Sunday, May 12, 2019

A Long Drive to Poland

Today was a travel day. We walked to the bus station in early morning fog. Our hotel was kind enough to prepare breakfast “to-go” boxes for us, as our bus would be leaving a couple hours before the breakfast room would open. What they selected for us was heavy on meats and cheeses — not your typical All-American breakfast, but once on the bus, we consumed most of it.

Lithuania has some modern motorways (like Interstates in the U.S.) but a lot of very pot-holed 2-lane blacktops, as well. The route back-tracked to Kraunas, where we had been just yesterday on the tour bus, but we only stopped briefly at the coach station before moving on. We could have saved at least an hour by going direct, rather than hitting Kraunas, but the bus company has to fill the seats, and the stop added another 6-8 folks.

As we neared the border, the table-top flat farm fields of the Baltics began to change into a rolling terrain that looks a lot like southeastern Iowa.

Crossing from one EU country to another is usually about as dramatic as crossing from Iowa to Minnesota, and the border station was boarded up. But a Lithuanian border patrol car was parked in the median, and a fellow in camou fatigues indicated to the driver that our coach should pull over to the shoulder. He barely glanced at our passports, but looked intently at those of the young women on the bus, and questioned some of them. I think this stop was about trafficking.

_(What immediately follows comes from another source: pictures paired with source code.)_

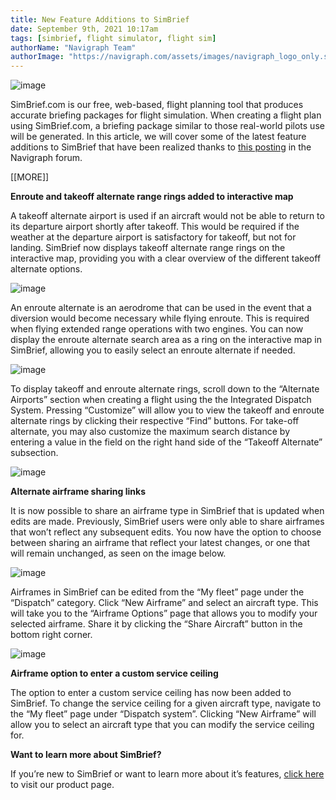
 ```yaml
---
title: New Feature Additions to SimBrief
date: September 9th, 2021 10:17am
tags: [simbrief, flight simulator, flight sim]
authorName: "Navigraph Team"
authorImage: "https://navigraph.com/assets/images/navigraph_logo_only.svg"
---
```


![image](https://64.media.tumblr.com/3dfe0005c668f4150f920d566f7bd04f/6e542461dd29644a-37/s540x810/9d7e1ea50f1ed14f4a12f588590a068add89a13a.png)

  
SimBrief.com is our free, web-based, flight planning tool that produces accurate briefing packages for flight simulation. When creating a flight plan using SimBrief.com, a briefing package similar to those real-world pilots use will be generated. In this article, we will cover some of the latest feature additions to SimBrief that have been realized thanks to [this posting](https://href.li/?https://navigraph.com/redirect.ashx?url=https%3A%2F%2Fforum.navigraph.com%2Ft%2Fgeneral-feature-request-summarized%2F6035?utm_source=blog&utm_medium=social&utm_content=forum_sb_feature_req&utm_campaign=simbrief_updates_sep_21) in the Navigraph forum. 

\[\[MORE\]\]

**Enroute and takeoff alternate range rings added to interactive map**

A takeoff alternate airport is used if an aircraft would not be able to return to its departure airport shortly after takeoff. This would be required if the weather at the departure airport is satisfactory for takeoff, but not for landing. SimBrief now displays takeoff alternate range rings on the interactive map, providing you with a clear overview of the different takeoff alternate options.

![image](https://64.media.tumblr.com/ea237008e98c16d94d1192ee22a5b912/6e542461dd29644a-95/s540x810/3cfd0044226fa3b264f78953b4074ca295ab7e0e.jpg)

An enroute alternate is an aerodrome that can be used in the event that a diversion would become necessary while flying enroute. This is required when flying extended range operations with two engines. You can now display the enroute alternate search area as a ring on the interactive map in SimBrief, allowing you to easily select an enroute alternate if needed.

![image](https://64.media.tumblr.com/22d5bf90913ce6a6e97004fa9841f441/6e542461dd29644a-3b/s540x810/2181a57dc2653b7ba698e6a54c1c87f9cede7bb1.png)

To display takeoff and enroute alternate rings, scroll down to the “Alternate Airports” section when creating a flight using the the Integrated Dispatch System. Pressing “Customize” will allow you to view the takeoff and enroute alternate rings by clicking their respective “Find” buttons. For take-off alternate, you may also customize the maximum search distance by entering a value in the field on the right hand side of the “Takeoff Alternate” subsection.

![image](https://64.media.tumblr.com/d41cca3462d9ecd2aed3f6f377a6c444/6e542461dd29644a-dc/s540x810/4029004d2c69417a6b43fc4231231150c1f00cf9.png)

**Alternate airframe sharing links** 

It is now possible to share an airframe type in SimBrief that is updated when edits are made. Previously, SimBrief users were only able to share airframes that won’t reflect any subsequent edits. You now have the option to choose between sharing an airframe that reflect your latest changes, or one that will remain unchanged, as seen on the image below. 

![image](https://64.media.tumblr.com/2ef966b91c03e45984cecb049e0c11e6/6e542461dd29644a-fc/s540x810/73859957efd0588c3e46828033e6aa3ea6f8f306.png)

Airframes in SimBrief can be edited from the “My fleet” page under the “Dispatch” category. Click “New Airframe” and select an aircraft type. This will take you to the “Airframe Options” page that allows you to modify your selected airframe. Share it by clicking the “Share Aircraft” button in the bottom right corner.

![image](https://64.media.tumblr.com/8f3d5ff6623a5c516b7099b7ddf66abf/6e542461dd29644a-e2/s540x810/0fa8d0a68f93c3e8bdb6a061aa66489e18739a69.jpg)

**Airframe option to enter a custom service ceiling** 

The option to enter a custom service ceiling has now been added to SimBrief. To change the service ceiling for a given aircraft type, navigate to the “My fleet” page under “Dispatch system”. Clicking “New Airframe” will allow you to select an aircraft type that you can modify the service ceiling for.

**Want to learn more about SimBrief?**

If you’re new to SimBrief or want to learn more about it’s features, [click here](https://navigraph.com/products/simbrief?utm_source=blog&utm_medium=social&utm_content=website_sb_product_page&utm_campaign=simbrief_updates_sep_21) to visit our product page. 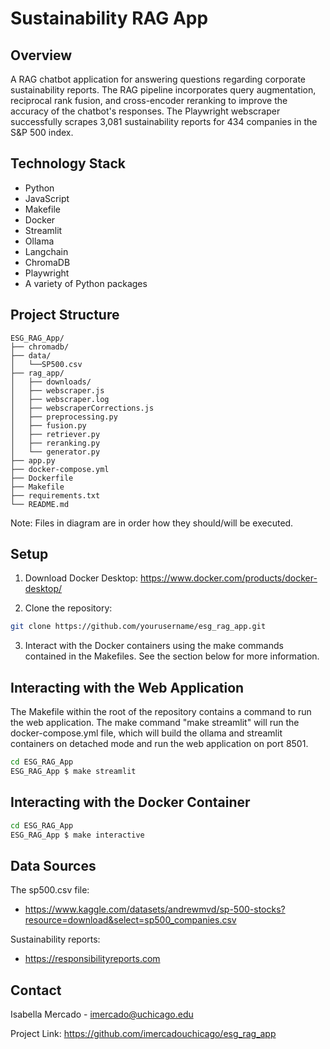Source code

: # Sustainability RAG App

## Overview

A RAG chatbot application for answering questions regarding corporate sustainability reports. The RAG pipeline incorporates query augmentation, reciprocal rank fusion, and cross-encoder reranking to improve the accuracy of the chatbot's responses. The Playwright webscraper successfully scrapes 3,081 sustainability reports for 434 companies in the S&P 500 index.

## Technology Stack
- Python
- JavaScript
- Makefile
- Docker
- Streamlit
- Ollama
- Langchain
- ChromaDB
- Playwright
- A variety of Python packages

## Project Structure
```
ESG_RAG_App/
├── chromadb/
├── data/
│   └──SP500.csv
├── rag_app/
│   ├── downloads/
│   ├── webscraper.js
│   ├── webscraper.log
│   ├── webscraperCorrections.js
│   ├── preprocessing.py
│   ├── fusion.py
│   ├── retriever.py
│   ├── reranking.py
│   └── generator.py
├── app.py
├── docker-compose.yml
├── Dockerfile
├── Makefile
├── requirements.txt
└── README.md
```
Note: Files in diagram are in order how they should/will be executed.

## Setup

1. Download Docker Desktop: https://www.docker.com/products/docker-desktop/

2. Clone the repository:

```bash
git clone https://github.com/yourusername/esg_rag_app.git
```

3. Interact with the Docker containers using the make commands contained in the Makefiles. See the section below for more information.

## Interacting with the Web Application
The Makefile within the root of the repository contains a command to run the web application. The make command "make streamlit" will run the docker-compose.yml file, which will build the ollama and streamlit containers on detached mode and run the web application on port 8501.

```bash
cd ESG_RAG_App
ESG_RAG_App $ make streamlit
```

## Interacting with the Docker Container

```bash
cd ESG_RAG_App
ESG_RAG_App $ make interactive
```

## Data Sources
The sp500.csv file: 

- https://www.kaggle.com/datasets/andrewmvd/sp-500-stocks?resource=download&select=sp500_companies.csv

Sustainability reports:

- https://responsibilityreports.com

## Contact
Isabella Mercado - imercado@uchicago.edu

Project Link: https://github.com/imercadouchicago/esg_rag_app
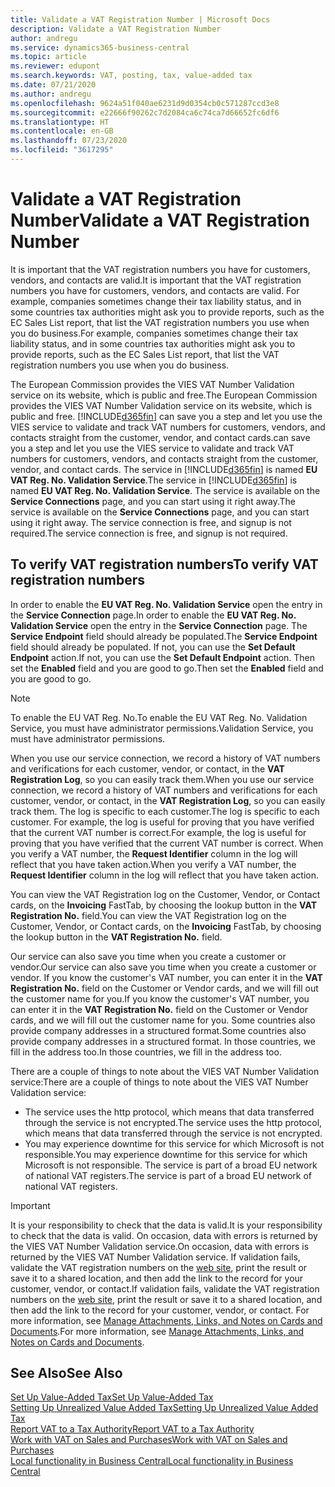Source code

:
 ```yaml
---
title: Validate a VAT Registration Number | Microsoft Docs
description: Validate a VAT Registration Number
author: andregu
ms.service: dynamics365-business-central
ms.topic: article
ms.reviewer: edupont
ms.search.keywords: VAT, posting, tax, value-added tax
ms.date: 07/21/2020
ms.author: andregu
ms.openlocfilehash: 9624a51f040ae6231d9d0354cb0c571287ccd3e8
ms.sourcegitcommit: e22666f90262c7d2084ca6c74ca7d66652fc6df6
ms.translationtype: HT
ms.contentlocale: en-GB
ms.lasthandoff: 07/23/2020
ms.locfileid: "3617295"
---
```

# <a name="validate-a-vat-registration-number"></a><span data-ttu-id="8231d-103">Validate a VAT Registration Number</span><span class="sxs-lookup"><span data-stu-id="8231d-103">Validate a VAT Registration Number</span></span>

<span data-ttu-id="8231d-104">It is important that the VAT registration numbers you have for customers, vendors, and contacts are valid.</span><span class="sxs-lookup"><span data-stu-id="8231d-104">It is important that the VAT registration numbers you have for customers, vendors, and contacts are valid.</span></span> <span data-ttu-id="8231d-105">For example, companies sometimes change their tax liability status, and in some countries tax authorities might ask you to provide reports, such as the EC Sales List report, that list the VAT registration numbers you use when you do business.</span><span class="sxs-lookup"><span data-stu-id="8231d-105">For example, companies sometimes change their tax liability status, and in some countries tax authorities might ask you to provide reports, such as the EC Sales List report, that list the VAT registration numbers you use when you do business.</span></span>

<span data-ttu-id="8231d-106">The European Commission provides the VIES VAT Number Validation service on its website, which is public and free.</span><span class="sxs-lookup"><span data-stu-id="8231d-106">The European Commission provides the VIES VAT Number Validation service on its website, which is public and free.</span></span> [!INCLUDE[d365fin](includes/d365fin_md.md)] <span data-ttu-id="8231d-107">can save you a step and let you use the VIES service to validate and track VAT numbers for customers, vendors, and contacts straight from the customer, vendor, and contact cards.</span><span class="sxs-lookup"><span data-stu-id="8231d-107">can save you a step and let you use the VIES service to validate and track VAT numbers for customers, vendors, and contacts straight from the customer, vendor, and contact cards.</span></span> <span data-ttu-id="8231d-108">The service in [!INCLUDE[d365fin](includes/d365fin_md.md)] is named **EU VAT Reg. No. Validation Service**.</span><span class="sxs-lookup"><span data-stu-id="8231d-108">The service in [!INCLUDE[d365fin](includes/d365fin_md.md)] is named **EU VAT Reg. No. Validation Service**.</span></span> <span data-ttu-id="8231d-109">The service is available on the **Service Connections** page, and you can start using it right away.</span><span class="sxs-lookup"><span data-stu-id="8231d-109">The service is available on the **Service Connections** page, and you can start using it right away.</span></span> <span data-ttu-id="8231d-110">The service connection is free, and signup is not required.</span><span class="sxs-lookup"><span data-stu-id="8231d-110">The service connection is free, and signup is not required.</span></span>

## <a name="to-verify-vat-registration-numbers"></a><span data-ttu-id="8231d-111">To verify VAT registration numbers</span><span class="sxs-lookup"><span data-stu-id="8231d-111">To verify VAT registration numbers</span></span>

<span data-ttu-id="8231d-112">In order to enable the **EU VAT Reg. No. Validation Service** open the entry in the **Service Connection** page.</span><span class="sxs-lookup"><span data-stu-id="8231d-112">In order to enable the **EU VAT Reg. No. Validation Service** open the entry in the **Service Connection** page.</span></span> <span data-ttu-id="8231d-113">The **Service Endpoint** field should already be populated.</span><span class="sxs-lookup"><span data-stu-id="8231d-113">The **Service Endpoint** field should already be populated.</span></span> <span data-ttu-id="8231d-114">If not, you can use the **Set Default Endpoint** action.</span><span class="sxs-lookup"><span data-stu-id="8231d-114">If not, you can use the **Set Default Endpoint** action.</span></span> <span data-ttu-id="8231d-115">Then set the **Enabled** field and you are good to go.</span><span class="sxs-lookup"><span data-stu-id="8231d-115">Then set the **Enabled** field and you are good to go.</span></span>

> [!NOTE]
> <span data-ttu-id="8231d-116">To enable the EU VAT Reg. No.</span><span class="sxs-lookup"><span data-stu-id="8231d-116">To enable the EU VAT Reg. No.</span></span> <span data-ttu-id="8231d-117">Validation Service, you must have administrator permissions.</span><span class="sxs-lookup"><span data-stu-id="8231d-117">Validation Service, you must have administrator permissions.</span></span>

<span data-ttu-id="8231d-118">When you use our service connection, we record a history of VAT numbers and verifications for each customer, vendor, or contact, in the **VAT Registration Log**, so you can easily track them.</span><span class="sxs-lookup"><span data-stu-id="8231d-118">When you use our service connection, we record a history of VAT numbers and verifications for each customer, vendor, or contact, in the **VAT Registration Log**, so you can easily track them.</span></span> <span data-ttu-id="8231d-119">The log is specific to each customer.</span><span class="sxs-lookup"><span data-stu-id="8231d-119">The log is specific to each customer.</span></span> <span data-ttu-id="8231d-120">For example, the log is useful for proving that you have verified that the current VAT number is correct.</span><span class="sxs-lookup"><span data-stu-id="8231d-120">For example, the log is useful for proving that you have verified that the current VAT number is correct.</span></span> <span data-ttu-id="8231d-121">When you verify a VAT number, the **Request Identifier** column in the log will reflect that you have taken action.</span><span class="sxs-lookup"><span data-stu-id="8231d-121">When you verify a VAT number, the **Request Identifier** column in the log will reflect that you have taken action.</span></span>

<span data-ttu-id="8231d-122">You can view the VAT Registration log on the Customer, Vendor, or Contact cards, on the **Invoicing** FastTab, by choosing the lookup button in the **VAT Registration No.** field.</span><span class="sxs-lookup"><span data-stu-id="8231d-122">You can view the VAT Registration log on the Customer, Vendor, or Contact cards, on the **Invoicing** FastTab, by choosing the lookup button in the **VAT Registration No.** field.</span></span>  

<span data-ttu-id="8231d-123">Our service can also save you time when you create a customer or vendor.</span><span class="sxs-lookup"><span data-stu-id="8231d-123">Our service can also save you time when you create a customer or vendor.</span></span> <span data-ttu-id="8231d-124">If you know the customer's VAT number, you can enter it in the **VAT Registration No.** field on the Customer or Vendor cards, and we will fill out the customer name for you.</span><span class="sxs-lookup"><span data-stu-id="8231d-124">If you know the customer's VAT number, you can enter it in the **VAT Registration No.** field on the Customer or Vendor cards, and we will fill out the customer name for you.</span></span> <span data-ttu-id="8231d-125">Some countries also provide company addresses in a structured format.</span><span class="sxs-lookup"><span data-stu-id="8231d-125">Some countries also provide company addresses in a structured format.</span></span> <span data-ttu-id="8231d-126">In those countries, we fill in the address too.</span><span class="sxs-lookup"><span data-stu-id="8231d-126">In those countries, we fill in the address too.</span></span>  

<span data-ttu-id="8231d-127">There are a couple of things to note about the VIES VAT Number Validation service:</span><span class="sxs-lookup"><span data-stu-id="8231d-127">There are a couple of things to note about the VIES VAT Number Validation service:</span></span>

* <span data-ttu-id="8231d-128">The service uses the http protocol, which means that data transferred through the service is not encrypted.</span><span class="sxs-lookup"><span data-stu-id="8231d-128">The service uses the http protocol, which means that data transferred through the service is not encrypted.</span></span>  
* <span data-ttu-id="8231d-129">You may experience downtime for this service for which Microsoft is not responsible.</span><span class="sxs-lookup"><span data-stu-id="8231d-129">You may experience downtime for this service for which Microsoft is not responsible.</span></span> <span data-ttu-id="8231d-130">The service is part of a broad EU network of national VAT registers.</span><span class="sxs-lookup"><span data-stu-id="8231d-130">The service is part of a broad EU network of national VAT registers.</span></span>

> [!IMPORTANT]
> <span data-ttu-id="8231d-131">It is your responsibility to check that the data is valid.</span><span class="sxs-lookup"><span data-stu-id="8231d-131">It is your responsibility to check that the data is valid.</span></span> <span data-ttu-id="8231d-132">On occasion, data with errors is returned by the VIES VAT Number Validation service.</span><span class="sxs-lookup"><span data-stu-id="8231d-132">On occasion, data with errors is returned by the VIES VAT Number Validation service.</span></span> <span data-ttu-id="8231d-133">If validation fails, validate the VAT registration numbers on the [web site](https://ec.europa.eu/taxation_customs/vies/), print the result or save it to a shared location, and then add the link to the record for your customer, vendor, or contact.</span><span class="sxs-lookup"><span data-stu-id="8231d-133">If validation fails, validate the VAT registration numbers on the [web site](https://ec.europa.eu/taxation_customs/vies/), print the result or save it to a shared location, and then add the link to the record for your customer, vendor, or contact.</span></span> <span data-ttu-id="8231d-134">For more information, see [Manage Attachments, Links, and Notes on Cards and Documents](ui-how-add-link-to-record.md).</span><span class="sxs-lookup"><span data-stu-id="8231d-134">For more information, see [Manage Attachments, Links, and Notes on Cards and Documents](ui-how-add-link-to-record.md).</span></span>

## <a name="see-also"></a><span data-ttu-id="8231d-135">See Also</span><span class="sxs-lookup"><span data-stu-id="8231d-135">See Also</span></span>

[<span data-ttu-id="8231d-136">Set Up Value-Added Tax</span><span class="sxs-lookup"><span data-stu-id="8231d-136">Set Up Value-Added Tax</span></span>](finance-setup-vat.md)  
[<span data-ttu-id="8231d-137">Setting Up Unrealized Value Added Tax</span><span class="sxs-lookup"><span data-stu-id="8231d-137">Setting Up Unrealized Value Added Tax</span></span>](finance-setup-unrealized-vat.md)  
[<span data-ttu-id="8231d-138">Report VAT to a Tax Authority</span><span class="sxs-lookup"><span data-stu-id="8231d-138">Report VAT to a Tax Authority</span></span>](finance-how-report-vat.md)  
[<span data-ttu-id="8231d-139">Work with VAT on Sales and Purchases</span><span class="sxs-lookup"><span data-stu-id="8231d-139">Work with VAT on Sales and Purchases</span></span>](finance-work-with-vat.md)  
[<span data-ttu-id="8231d-140">Local functionality in Business Central</span><span class="sxs-lookup"><span data-stu-id="8231d-140">Local functionality in Business Central</span></span>](about-localization.md)  
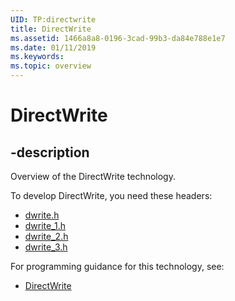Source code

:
 ```yaml
---
UID: TP:directwrite
title: DirectWrite
ms.assetid: 1466a8a8-0196-3cad-99b3-da84e788e1e7
ms.date: 01/11/2019
ms.keywords: 
ms.topic: overview
---
```


# DirectWrite

## -description

Overview of the DirectWrite technology.

To develop DirectWrite, you need these headers:

 * [dwrite.h](../dwrite/index.md)
 * [dwrite_1.h](../dwrite_1/index.md)
 * [dwrite_2.h](../dwrite_2/index.md)
 * [dwrite_3.h](../dwrite_3/index.md)

For programming guidance for this technology, see:
* [DirectWrite](/windows/desktop/directwrite)

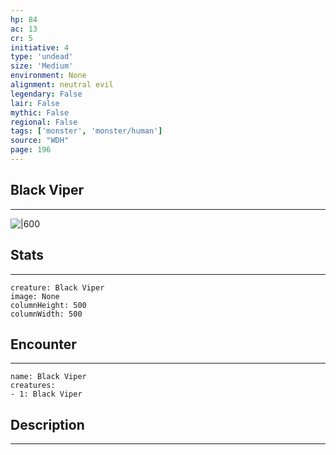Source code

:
 ```yaml
---
hp: 84
ac: 13
cr: 5
initiative: 4
type: 'undead'    
size: 'Medium'
environment: None
alignment: neutral evil
legendary: False
lair: False
mythic: False
regional: False
tags: ['monster', 'monster/human']
source: "WDH"
page: 196
---
```


## Black Viper
---

![|600](D:/Program%20Files/5e.tools/img/bestiary/WDH/Black%20Viper.jpg)

## Stats
---

```statblock
creature: Black Viper
image: None
columnHeight: 500
columnWidth: 500
```

## Encounter
---

```encounter-table
name: Black Viper
creatures:
- 1: Black Viper
```

## Description
---




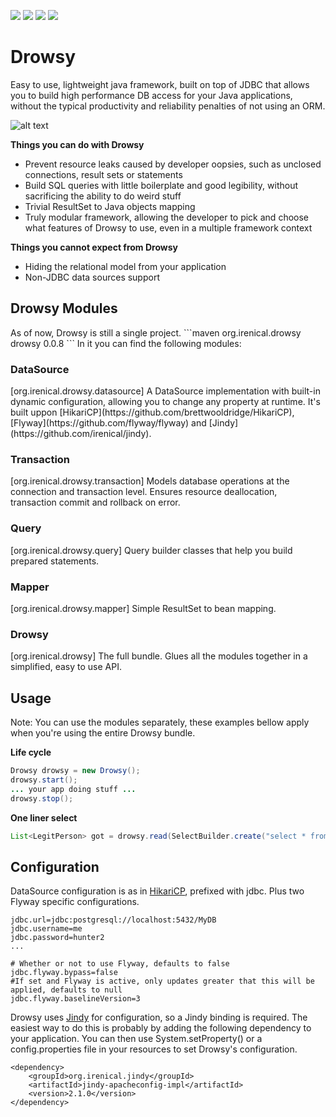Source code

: [![][maven img]][maven]
[![][travis img]][travis]
[![][codecov img]][codecov]
[![][codacy img]][codacy]

# Drowsy
Easy to use, lightweight java framework, built on top of JDBC that allows you to build high performance DB access for your Java applications, without the typical productivity and reliability penalties of not using an ORM.

![alt text][bear]

<b>Things you can do with Drowsy</b>  
- Prevent resource leaks caused by developer oopsies, such as unclosed connections, result sets or statements  
- Build SQL queries with little boilerplate and good legibility, without sacrificing the ability to do weird stuff  
- Trivial ResultSet to Java objects mapping  
- Truly modular framework, allowing the developer to pick and choose what features of Drowsy to use, even in a multiple framework context  

<b>Things you cannot expect from Drowsy</b>  
- Hiding the relational model from your application  
- Non-JDBC data sources support  

<h2>Drowsy Modules</h2>
As of now, Drowsy is still a single project.
```maven
<dependency>
  <groupId>org.irenical.drowsy</groupId>
  <artifactId>drowsy</artifactId>
  <version>0.0.8</version>
</dependency>
```
In it you can find the following modules:
<h3>DataSource</h3>
[org.irenical.drowsy.datasource]  
A DataSource implementation with built-in dynamic configuration, allowing you to change any property at runtime. It's built uppon [HikariCP](https://github.com/brettwooldridge/HikariCP), [Flyway](https://github.com/flyway/flyway) and [Jindy](https://github.com/irenical/jindy).

<h3>Transaction</h3>
[org.irenical.drowsy.transaction]  
Models database operations at the connection and transaction level. Ensures resource deallocation, transaction commit and rollback on error.

<h3>Query</h3>
[org.irenical.drowsy.query]  
Query builder classes that help you build prepared statements.

<h3>Mapper</h3>
[org.irenical.drowsy.mapper]  
Simple ResultSet to bean mapping.

<h3>Drowsy</h3>
[org.irenical.drowsy]  
The full bundle. Glues all the modules together in a simplified, easy to use API.

## Usage
Note: You can use the modules separately, these examples bellow apply when you're using the entire Drowsy bundle.  

<b>Life cycle</b>
```java
Drowsy drowsy = new Drowsy();
drowsy.start();
... your app doing stuff ...
drowsy.stop();
```

<b>One liner select</b>
```java
List<LegitPerson> got = drowsy.read(SelectBuilder.create("select * from people").build(), LegitPerson.class);
```

## Configuration
DataSource configuration is as in [HikariCP](https://github.com/brettwooldridge/HikariCP), prefixed with jdbc. Plus two Flyway specific configurations.
```properties
jdbc.url=jdbc:postgresql://localhost:5432/MyDB
jdbc.username=me
jdbc.password=hunter2
...

# Whether or not to use Flyway, defaults to false
jdbc.flyway.bypass=false
#If set and Flyway is active, only updates greater that this will be applied, defaults to null
jdbc.flyway.baselineVersion=3
```

Drowsy uses [Jindy](https://github.com/irenical/jindy) for configuration, so a Jindy binding is required. The easiest way to do this is probably by adding the following dependency to your application. You can then use System.setProperty() or a config.properties file in your resources to set Drowsy's configuration.
```
<dependency>
    <groupId>org.irenical.jindy</groupId>
    <artifactId>jindy-apacheconfig-impl</artifactId>
    <version>2.1.0</version>
</dependency>
```

[bear]:https://www.irenical.org/drowsy/bear.jpg "Sometimes, to hibernate is just too much - Drowsy the bear"

[maven]:http://search.maven.org/#search|gav|1|g:"org.irenical.drowsy"%20AND%20a:"drowsy"
[maven img]:https://maven-badges.herokuapp.com/maven-central/org.irenical.drowsy/drowsy/badge.svg

[travis]:https://travis-ci.org/irenical/drowsy
[travis img]:https://travis-ci.org/irenical/drowsy.svg?branch=master

[codecov]:https://codecov.io/gh/irenical/drowsy
[codecov img]:https://codecov.io/gh/irenical/drowsy/branch/master/graph/badge.svg

[codacy]:https://www.codacy.com/app/tiagosimao/drowsy?utm_source=github.com&amp;utm_medium=referral&amp;utm_content=irenical/drowsy&amp;utm_campaign=Badge_Grade
[codacy img]:https://api.codacy.com/project/badge/Grade/8a7f2277e24e4f619b13fb879c7c44b4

Polack jokes were popular when I was a kid, but once in Poland the road improved, the farmsteads looked neat and well-maintained with lots of John Deere equipment parked near the buildings. The villages we passed looked clean and modern. When we finally arrived in Warsaw (which the rest of the world calls, “VOR-shaw”) we encountered a very prosperous, modern city in every respect. They should tell Lithuanian jokes, instead.
Google Maps took us the long way around to our hotel, for some reason. But check-in was quick, and after almost 8 hours on a bus we were ready to walk. After one false start down the wrong street, we got re-oriented and headed for the “Royal Way” which is closed to traffic and open to pedestrians and hordes of those damned electric scooters one can rent by the minute with a cell phone app. We avoided being run down and made our way to the Fryderyk Chopin Museum.
Chopin is very big here — they even named the airport after him. How many places name their airport after a composer and piano player? It only cost us about $3.50 each (in Polish Zlotys — they don’t use the Euro here) and it was supposed to be very modern and high-tech. But many of the computerized displays didn’t work correctly, and most of the artifacts were simply displayed without any context. If you were already an expert on the life of Chopin when you walked in, it was probably pretty fascinating, but if you weren’t up on his many girlfriends, a letter he wrote to some gal back in 1832 probably didn’t mean a lot. They had everything but context.
 Street parade

We walked back to the Royal Way and decided to sit down at one of the sidewalk cafes for a beer. But just as we sat, the cold front blew through and the rain began. We fled to the interior of the restaurant and were fortunate to get one of the fist inside tables. Others waited until full downpour and had to stand and wait as waiters and waitresses scrambled to regroup. We enjoyed our beer, then ordered pirogies — traditional Polish dumplings — until the rain abated and we could walk back to our hotel.






1 comment:

Rachel said...

I’m most jealous of your visit to the Chopin museum and consuming pirogies!